27% de risque en moins d'être contaminé par le VIH
Le chromosome 3, sur lequel le facteur de risque déjà repéré est localisé, est composé de nombreux gènes. Plusieurs d'entre eux codent pour des récepteurs du système immunitaire. L'un de ces récepteurs, appelé CCR5, est utilisé comme porte d'entrée par le VIH pour infecter les globules blancs. En examinant cette région génétique, Hugo Zeberg s'est aperçu que les personnes porteuses du facteur de risque pour le Covid-19 possédaient moins d'ARN messagers codant pour les récepteurs CCR5. "Moins il y a d'ARN, moins il y a de récepteurs CCR5", explique le chercheur, qui a ensuite voulu voir si les personnes qui possèdent moins de récepteurs ont un risque plus faible d'être infectés par le VIH. "Je suis allé voir la fréquence de ce variant parmi les personnes porteuses du VIH comparé à la population générale." C'est ainsi qu'il s'est aperçu que ceux plus fragiles face au Covid-19 avaient 27% de risques en moins d'être infectés par le VIH. A la fois une bonne et une mauvaise nouvelle pour les porteurs de cette mutation.

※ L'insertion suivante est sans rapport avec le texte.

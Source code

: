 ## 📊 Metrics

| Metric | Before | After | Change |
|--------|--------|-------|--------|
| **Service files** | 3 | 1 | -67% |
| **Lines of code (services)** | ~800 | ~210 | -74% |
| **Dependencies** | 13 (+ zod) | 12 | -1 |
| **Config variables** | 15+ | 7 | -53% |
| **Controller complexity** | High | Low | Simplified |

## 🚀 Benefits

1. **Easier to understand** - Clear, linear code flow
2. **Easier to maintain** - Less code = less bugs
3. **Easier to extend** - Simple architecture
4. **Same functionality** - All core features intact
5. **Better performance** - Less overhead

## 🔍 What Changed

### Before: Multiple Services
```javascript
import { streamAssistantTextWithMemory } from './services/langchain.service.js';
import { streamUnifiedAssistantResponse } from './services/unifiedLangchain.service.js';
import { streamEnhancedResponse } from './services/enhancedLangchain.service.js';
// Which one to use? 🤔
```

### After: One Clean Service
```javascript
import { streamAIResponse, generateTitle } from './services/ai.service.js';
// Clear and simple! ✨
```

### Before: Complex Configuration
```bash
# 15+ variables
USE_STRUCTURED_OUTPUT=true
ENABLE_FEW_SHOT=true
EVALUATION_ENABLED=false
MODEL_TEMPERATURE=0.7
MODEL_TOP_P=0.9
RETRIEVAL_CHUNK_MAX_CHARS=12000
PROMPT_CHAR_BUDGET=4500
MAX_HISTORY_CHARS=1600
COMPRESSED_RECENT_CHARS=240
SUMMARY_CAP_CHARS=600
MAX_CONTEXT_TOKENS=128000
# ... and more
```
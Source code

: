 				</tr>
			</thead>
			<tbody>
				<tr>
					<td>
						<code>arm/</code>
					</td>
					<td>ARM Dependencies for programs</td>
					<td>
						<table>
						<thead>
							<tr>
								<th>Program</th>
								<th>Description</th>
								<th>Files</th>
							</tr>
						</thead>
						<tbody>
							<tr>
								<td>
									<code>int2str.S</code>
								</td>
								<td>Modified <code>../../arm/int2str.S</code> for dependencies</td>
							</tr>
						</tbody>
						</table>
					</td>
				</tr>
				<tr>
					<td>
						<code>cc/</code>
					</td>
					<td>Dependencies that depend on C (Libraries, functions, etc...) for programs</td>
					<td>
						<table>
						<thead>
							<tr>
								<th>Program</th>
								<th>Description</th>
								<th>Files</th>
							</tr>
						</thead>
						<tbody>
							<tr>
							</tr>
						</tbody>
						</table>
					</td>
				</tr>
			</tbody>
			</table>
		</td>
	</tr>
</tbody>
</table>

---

Toutefois, comme le VIH n'est apparu qu'au 20e siècle, cette nouvelle découverte ne permet pas d'expliquer pourquoi le risque génétique du Covid-19 s'est autant répandu parmi les humains il y a 10.000 ans. Ce risque face au SARS-CoV-2 permet certes une meilleure protection contre le VIH. Mais elle devait, à l'origine probablement protéger contre une maladie qui était plus répandue à cette époque. "A mon avis, cette autre maladie a aussi un lien avec les récepteurs de cytokines, comme le choléra ou encore la variole." Ce variant "à double tranchant [...] a eu des conséquences tragiques durant les deux dernières années de pandémie de Covid-19 mais il a considérablement protégé contre le VIH durant les quarante dernières années", conclut l'étude. Reste à savoir quel rôle elle a pu jouer lors d'autres épidémies par le passé... ainsi que pour les épidémies à venir.